Thursday, March 7, 2019

Thirteen Years of Stewardship

Hudson is about to lose another of its significant historic buildings: the original Hudson Orphan Asylum at 620 State Street.

Gossips was alerted on Tuesday that a "Condemned" notice had appeared on the building, and today the building is surrounded by concrete barriers and people in hardhats. A call to the Code Enforcement Office this morning, answered not by Craig Haigh but by someone who did not identify himself, confirmed the worst. Bricks from the building had been falling into the street, an engineer had inspected the building and declared it could not be saved, a demolition permit had been issued, and the destruction of the building was "a done deal."

portion of the building--an early extension--had already been demolished in 2010, without receiving a certificate of appropriateness from the Historic Preservation Commission. (The building is in a locally designated historic district.) The decision now to demolish the entire building has also bypassed the HPC, because it is being done for public safety.

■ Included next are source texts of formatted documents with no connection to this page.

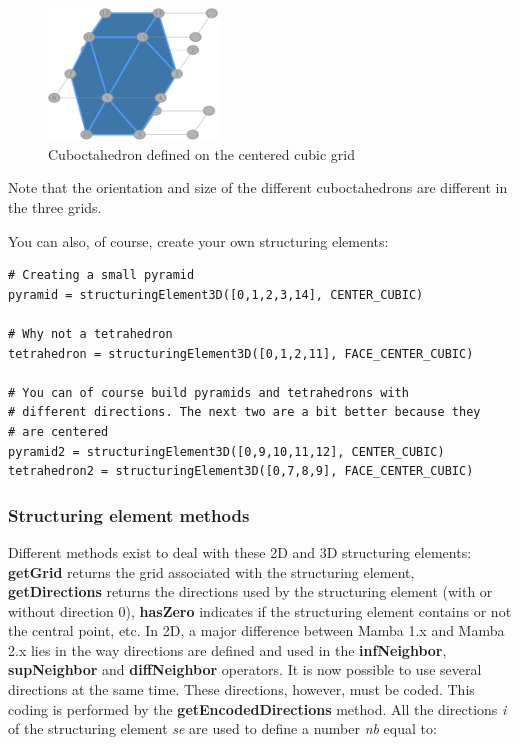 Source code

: \documentclass[a4paper,10pt,oneside]{article}
\begin{document}
\begin{figure}
\centering
\includegraphics[width=0.4\textwidth]{figures/Cuboc_on_ccubic.pdf}
\caption{Cuboctahedron defined on the centered cubic grid}
\label{fig:cuboc_cc}
\end{figure}

Note that the orientation and size of the different cuboctahedrons are different
in the three grids.

You can also, of course, create your own structuring elements:

\lstset{language=Python}
\begin{lstlisting}
# Creating a small pyramid
pyramid = structuringElement3D([0,1,2,3,14], CENTER_CUBIC)

# Why not a tetrahedron
tetrahedron = structuringElement3D([0,1,2,11], FACE_CENTER_CUBIC)

# You can of course build pyramids and tetrahedrons with
# different directions. The next two are a bit better because they
# are centered
pyramid2 = structuringElement3D([0,9,10,11,12], CENTER_CUBIC)
tetrahedron2 = structuringElement3D([0,7,8,9], FACE_CENTER_CUBIC)
\end{lstlisting}

\subsubsection{Structuring element methods}

 Different methods exist to deal with these 2D and
3D structuring elements: \textbf{getGrid} returns the grid associated with the structuring element, \textbf{getDirections} returns the
directions used by the structuring element (with or without direction 0), \textbf{hasZero} indicates if the structuring element contains
or not the central point, etc.
In 2D, a major difference between Mamba 1.x and Mamba 2.x lies in the way directions are defined and used in the \textbf{infNeighbor}, \textbf{supNeighbor}
and \textbf{diffNeighbor} operators. It is now possible to use several directions at the same time. These directions, however, must be coded.
This coding is performed by the \textbf{getEncodedDirections} method. All the directions \emph{i} of the structuring element \emph{se} are used to define a
number \emph{nb} equal to:
\end{document}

The building has been owned by Eric Galloway, and later by Galvan Initiatives Foundation, since 2006, and it has figured in a couple of proposals by Galvan. In 2012, it was the centerpiece of "Galvan Quarters," a transitional housing facility for homeless adults, with nineteen SRO units for Tier I housing and eighteen studio apartments for Tier II housing. The units were to be in the old orphanage and in the former Canape Garage building behind it.

That scheme met with fierce opposition from the community, and Galvan came back two years later with a different plan. This time, there would only be ten studio apartments in 620 State Street, and the garage building on Seventh Street, with two new stories built on it, would become a "multi-purpose building for educational and community service use," or maybe offices. After an initial presentation to the Planning Board in January 2014 and another in April 2014 (when the units had morphed into "entry level . . market rate" studio apartments), this project seems to have been abandoned during the misguided kerfuffle about minimum apartment size. 

Since 2014, no plans for the building have been publicly proposed. Somewhere along the line, the building got a new roof--without a certificate of appropriateness from the HPC--but now, new roof and all, the building is coming down. The demolition is expected to start soon--perhaps as soon as today.

A Footnote: The preliminary 2019 assessment for the building is $200,000. Its 2018 assessment was $57,000.